Since President Trump took office for the second time, 35 clean energy projects have been closed, cancelled, or downsized. That’s more than the totals for 2023 and 2024 combined.
That’s according to new analysis by research group E2, which has been tracking clean energy projects since the summer of 2022, when the Inflation Reduction Act was passed. The closures in the first half of 2025 have led to over 16,500 lost jobs and over $22 billion in lost investments, according to E2’s estimates.
The electric vehicle and battery storage spaces have been particularly hard-hit, with 11 and 16 projects affected, respectively. Five projects — or the equivalent of $6.7 billion of lost investment — were downsized or cancelled in June alone, all of them in the electric vehicle or battery storage manufacturing space. This is particularly because major automakers scaled back their plans.
General Motors cancelled a multibillion-dollar plan to expand its Michigan Orion plant to include the production of new electric pickups, and Toyota downsized a $2.2 billion plant to retool an Indiana manufacturing plant for EV production. In the battery storage space, Powin, one of the world’s biggest battery storage integrators, filed for Chapter 11 bankruptcy in mid-June, laying off hundreds of people at its campus in Oregon.
More than $2.1 billion in new investments, including in new hydrogen, EV, and grid equipment factories, were also announced in June.

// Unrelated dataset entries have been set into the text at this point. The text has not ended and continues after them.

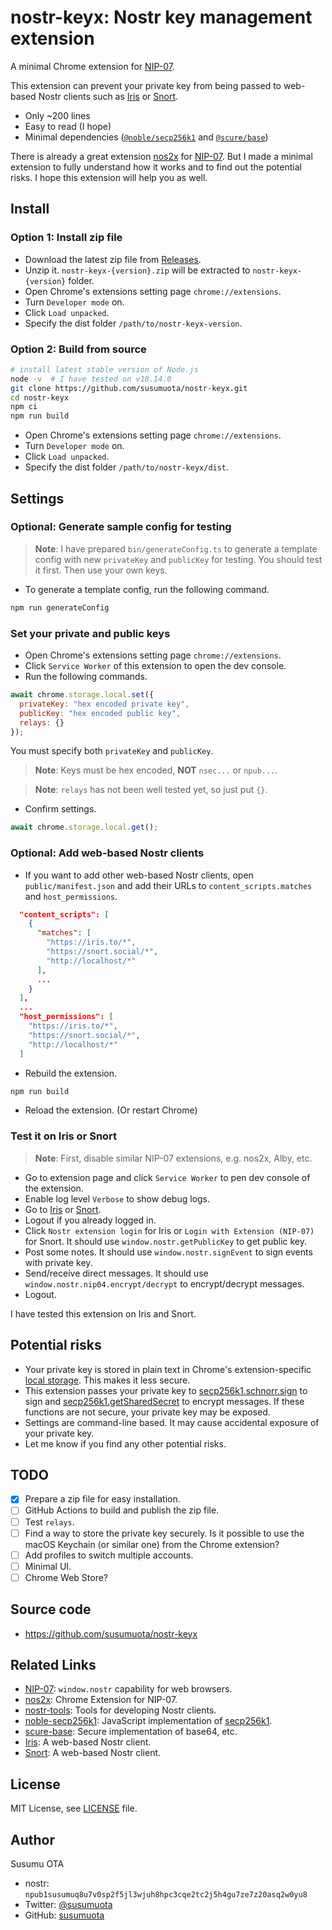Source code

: # nostr-keyx: Nostr key management extension

A minimal Chrome extension for [NIP-07](https://github.com/nostr-protocol/nips/blob/master/07.md).

This extension can prevent your private key from being passed to web-based Nostr clients such as [Iris](https://iris.to/) or [Snort](https://snort.social/).

- Only ~200 lines
- Easy to read (I hope)
- Minimal dependencies ([`@noble/secp256k1`](https://github.com/paulmillr/noble-secp256k1) and [`@scure/base`](https://github.com/paulmillr/scure-base))

There is already a great extension [nos2x](https://github.com/fiatjaf/nos2x) for [NIP-07](https://github.com/nostr-protocol/nips/blob/master/07.md). But I made a minimal extension to fully understand how it works and to find out the potential risks. I hope this extension will help you as well.

## Install

### Option 1: Install zip file

- Download the latest zip file from [Releases](https://github.com/susumuota/nostr-keyx/releases).
- Unzip it. `nostr-keyx-{version}.zip` will be extracted to `nostr-keyx-{version}` folder.
- Open Chrome's extensions setting page `chrome://extensions`.
- Turn `Developer mode` on.
- Click `Load unpacked`.
- Specify the dist folder `/path/to/nostr-keyx-version`.

### Option 2: Build from source

```sh
# install latest stable version of Node.js
node -v  # I have tested on v18.14.0
git clone https://github.com/susumuota/nostr-keyx.git
cd nostr-keyx
npm ci
npm run build
```

- Open Chrome's extensions setting page `chrome://extensions`.
- Turn `Developer mode` on.
- Click `Load unpacked`.
- Specify the dist folder `/path/to/nostr-keyx/dist`.

## Settings

### Optional: Generate sample config for testing

> **Note**: I have prepared `bin/generateConfig.ts` to generate a template config with new `privateKey` and `publicKey` for testing. You should test it first. Then use your own keys.

- To generate a template config, run the following command.

```sh
npm run generateConfig
```

### Set your private and public keys

- Open Chrome's extensions setting page `chrome://extensions`.
- Click `Service Worker` of this extension to open the dev console.
- Run the following commands.

```javascript
await chrome.storage.local.set({
  privateKey: "hex encoded private key",
  publicKey: "hex encoded public key",
  relays: {}
});
```

You must specify both `privateKey` and `publicKey`.

> **Note**: Keys must be hex encoded, **NOT** `nsec...` or `npub...`.

> **Note**: `relays` has not been well tested yet, so just put `{}`.

- Confirm settings.

```javascript
await chrome.storage.local.get();
```

### Optional: Add web-based Nostr clients

- If you want to add other web-based Nostr clients, open `public/manifest.json` and add their URLs to `content_scripts.matches` and `host_permissions`.

```json
  "content_scripts": [
    {
      "matches": [
        "https://iris.to/*",
        "https://snort.social/*",
        "http://localhost/*"
      ],
      ...
    }
  ],
  ...
  "host_permissions": [
    "https://iris.to/*",
    "https://snort.social/*",
    "http://localhost/*"
  ]
```

- Rebuild the extension.

```sh
npm run build
```

- Reload the extension. (Or restart Chrome)

### Test it on Iris or Snort

> **Note**: First, disable similar NIP-07 extensions, e.g. nos2x, Alby, etc.

- Go to extension page and click `Service Worker` to pen dev console of the extension.
- Enable log level `Verbose` to show debug logs.
- Go to [Iris](https://iris.to/) or [Snort](https://snort.social/).
- Logout if you already logged in.
- Click `Nostr extension login` for Iris or `Login with Extension (NIP-07)` for Snort. It should use `window.nostr.getPublicKey` to get public key.
- Post some notes. It should use `window.nostr.signEvent` to sign events with private key.
- Send/receive direct messages. It should use `window.nostr.nip04.encrypt/decrypt` to encrypt/decrypt messages.
- Logout.

I have tested this extension on Iris and Snort.

## Potential risks

- Your private key is stored in plain text in Chrome's extension-specific [local storage](https://developer.chrome.com/docs/extensions/reference/storage/). This makes it less secure.
- This extension passes your private key to [secp256k1.schnorr.sign](https://github.com/paulmillr/noble-secp256k1#schnorrsignmessage-privatekey) to sign and [secp256k1.getSharedSecret](https://github.com/paulmillr/noble-secp256k1#getsharedsecretprivatekeya-publickeyb) to encrypt messages. If these functions are not secure, your private key may be exposed.
- Settings are command-line based. It may cause accidental exposure of your private key.
- Let me know if you find any other potential risks.

## TODO

- [x] Prepare a zip file for easy installation.
- [ ] GitHub Actions to build and publish the zip file.
- [ ] Test `relays`.
- [ ] Find a way to store the private key securely. Is it possible to use the macOS Keychain (or similar one) from the Chrome extension?
- [ ] Add profiles to switch multiple accounts.
- [ ] Minimal UI.
- [ ] Chrome Web Store?

## Source code

- https://github.com/susumuota/nostr-keyx

## Related Links

- [NIP-07](https://github.com/nostr-protocol/nips/blob/master/07.md): `window.nostr` capability for web browsers.
- [nos2x](https://github.com/fiatjaf/nos2x): Chrome Extension for NIP-07.
- [nostr-tools](https://github.com/nbd-wtf/nostr-tools): Tools for developing Nostr clients.
- [noble-secp256k1](https://github.com/paulmillr/noble-secp256k1): JavaScript implementation of [secp256k1](https://www.secg.org/sec2-v2.pdf).
- [scure-base](https://github.com/paulmillr/scure-base): Secure implementation of base64, etc.
- [Iris](https://iris.to/): A web-based Nostr client.
- [Snort](https://snort.social/): A web-based Nostr client.

## License

MIT License, see [LICENSE](LICENSE) file.

## Author

Susumu OTA

- nostr: `npub1susumuq8u7v0sp2f5jl3wjuh8hpc3cqe2tc2j5h4gu7ze7z20asq2w0yu8`
- Twitter: [@susumuota](https://twitter.com/susumuota)
- GitHub: [susumuota](https://github.com/susumuota)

But the new announcements are far from offsetting the spike in cancelled projects, which seems to indicate that months of crippling policy uncertainty have started to take their toll on the clean energy industry.
And it’s Republican congressional districts that are losing most: More than $11.7 billion in investments and 11,700 jobs have been closed, cancelled, or delayed in right-leaning communities so far this year.
Impact of the OBBB
These numbers have yet to take into account the consequences of the One Big Beautiful Bill, which was signed into law earlier this month, and includes tax credit sunsets, tight construction deadlines, and foreign entity restrictions. Together, these are expected to cut clean energy deployment by as much as 59% over the next decade, according to an analysis by the Rhodium Group.
And it may already be taking a toll. In the weeks after OBBB’s passage, several small solar developers have announced layoffs.
The Massachusetts-based New Leaf Energy laid off a fifth of its workforce, or 41 employees — explicitly as a reaction to the bill’s earlier phaseout of the federal clean energy investment tax credit. The company, it said in a statement on LinkedIn, “recognized the need to move quickly to reduce its cost structure in preparation for a market without the federal ITC.”
Rumors have swirled on social media that North Carolina-based Pine Gate Renewables has come to the same conclusion, laying off 15% of its staff. In response to Latitude Media‘s request for comment, a spokesperson said the company is “committed to the privacy of its current and former team members and does not publicly comment on employee-related matters.”
Meanwhile, two Department of Energy-run national labs are reportedly also mulling cuts. Politico reported last week that the labs are considering laying off more than 3,000 scientists and staff in light of the threat of President Trump’s budget cuts. This would amount to a third of the entire staff of the labs, which have become increasingly key in recent years for bringing new energy technologies to market.
That budget, importantly, is separate from the OBBB; it’s one element of policy uncertainty that looms both for federal government employees and for the industry itself. White House released its budget proposal in May, which is now under consideration in Congress. The Senate is racing to bring at least its first appropriations package —- a “minibus” — to the floor before the August recess.